India is facing the threat of land degradation and deforestation in a big way. The Desertification and Land Degradation Atlas (SAC-ISRO, 2016) reveals that about 96.4 mha land in India – which represents almost 30 % of its geographical area – is undergoing degradation and desertification. The Forest Survey of India’s reports have identified about 63 mha of open forest, degraded forest, plantations, cultural wastelands, land along roads and railway tracks, and other such areas, which could come under the umbrella of restoration and regeneration. All these activities could make India’s Forest Landscape Restoration (FLR) a robust exercise[iv]. India is also part of an important effort towards forest restoration, namely, the ‘Voluntary Bonn Challenge’ launched by the Government of Germany and IUCN (International Union for Conservation of Nature) in 2011 with a target of restoration of 150 mha of degraded and deforested landscapes by 2020. This target was later raised to 350 mha by 2030, which marks the end of the UN Restoration Decade. India has pledged to restore 21 mha of degraded forest land, with the target subsequently raised to 26 mha by 2030[v]. It is hoped that these targets both at the global level and in India will be largely met by 2030 to make the decade of restoration a successful one. India has the necessary institutional capacity down to the level of gram sabhas, van panchayats, and forest protection committees, as well as the scientific and intellectual capability to realize this ambitious goal.
Freshwater ecosystems: Freshwaters comprise only about 2.5 % of the total water present on the earth. Again, only about 0.3 % of this is found in lakes and rivers, while over 69 % is locked in ice caps, and about 30 % deposited in groundwater aquifers. Even then, the total volume of water stored in water bodies like lakes, swamps and rivers amounts to about 105,000 cubic km, which is a large amount. However, this water is very unevenly distributed over the face of the earth, and yet the freshwater ecosystems supply food, water and energy to billions of people all over the world. They also serve as habitats to a rich biodiversity of plants, animals and microorganisms, and provide other services like water storage, moderation of climate and protection from droughts and floods. Despite their importance, freshwater ecosystems are getting degraded at an alarming rate from pollution by chemicals, sewage, plastics and other solid wastes, and by over-extraction of water and over-fishing. Rivers are affected by mining, sand and stone quarrying, diversion, canalization, and dams. It is estimated that about 87 % of the world’s wetlands have been lost over the last few centuries, with about 50 % vanishing since 1900. Hundreds of freshwater species are facing extinction. Freshwater restoration programmes can comprise wastewater treatment before discharge into water bodies, strict regulations on fishing and mining, maintenance of environmental flows in rivers, avoiding construction of large dams, providing bank protection and plantation on riverbanks and lake shorelines, and other relevant measures.

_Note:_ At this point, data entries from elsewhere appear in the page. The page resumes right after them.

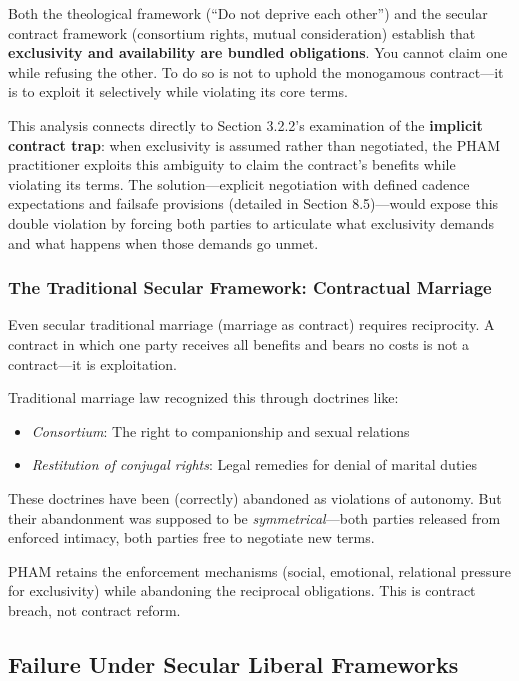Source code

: \documentclass[12pt, letterpaper]{article}
\begin{document}
Both the theological framework (``Do not deprive each other'') and the secular contract framework (consortium rights, mutual consideration) establish that \textbf{exclusivity and availability are bundled obligations}. You cannot claim one while refusing the other. To do so is not to uphold the monogamous contract---it is to exploit it selectively while violating its core terms.

This analysis connects directly to Section 3.2.2's examination of the \textbf{implicit contract trap}: when exclusivity is assumed rather than negotiated, the PHAM practitioner exploits this ambiguity to claim the contract's benefits while violating its terms. The solution---explicit negotiation with defined cadence expectations and failsafe provisions (detailed in Section 8.5)---would expose this double violation by forcing both parties to articulate what exclusivity demands and what happens when those demands go unmet.

\subsubsection{The Traditional Secular Framework: Contractual Marriage}

Even secular traditional marriage (marriage as contract) requires reciprocity. A contract in which one party receives all benefits and bears no costs is not a contract---it is exploitation.

Traditional marriage law recognized this through doctrines like:
\begin{itemize}
    \item \textit{Consortium}: The right to companionship and sexual relations
    \item \textit{Restitution of conjugal rights}: Legal remedies for denial of marital duties
\end{itemize}

These doctrines have been (correctly) abandoned as violations of autonomy. But their abandonment was supposed to be \textit{symmetrical}---both parties released from enforced intimacy, both parties free to negotiate new terms.

PHAM retains the enforcement mechanisms (social, emotional, relational pressure for exclusivity) while abandoning the reciprocal obligations. This is contract breach, not contract reform.

\subsection{Failure Under Secular Liberal Frameworks}
\end{document}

The Ministry of Environment, Forest and Climate Change (MoEFCC), Government of India, has prepared detailed project reports (DPR) on the rejuvenation of 13 rivers besides Ganga, which is already being implemented through the National Mission for Clean Ganga under the Ministry of Jal Shakti, Department of Water Resources, River Development & Ganga Rejuvenation. The 13 rivers are: Beas, Chenab, Jhelum, Ravi, Sutlej, Luni, Yamuna, Narmada, Godavari, Kaveri, Krishna, Brahmaputra and Mahanadi
The Ministry of Environment, Forest and Climate Change (MoEFCC), Government of India, has prepared detailed project reports (DPR) on the rejuvenation of 13 rivers besides Ganga, which is already being implemented through the National Mission for Clean Ganga under the Ministry of Jal Shakti, Department of Water Resources, River Development & Ganga Rejuvenation. The 13 rivers are: Beas, Chenab, Jhelum, Ravi, Sutlej, Luni, Yamuna, Narmada, Godavari, Kaveri, Krishna, Brahmaputra and Mahanadi[vi]. Besides the Government initiatives, the International Association for Human Values (IAHV) in association with Art of Living has undertaken rejuvenation programmes in 41 rivers of Maharashtra, Karnataka, Tamil Nadu and Kerala. The IAHV aims to provide local, community-driven and sustainable solutions for rejuvenation of rivers.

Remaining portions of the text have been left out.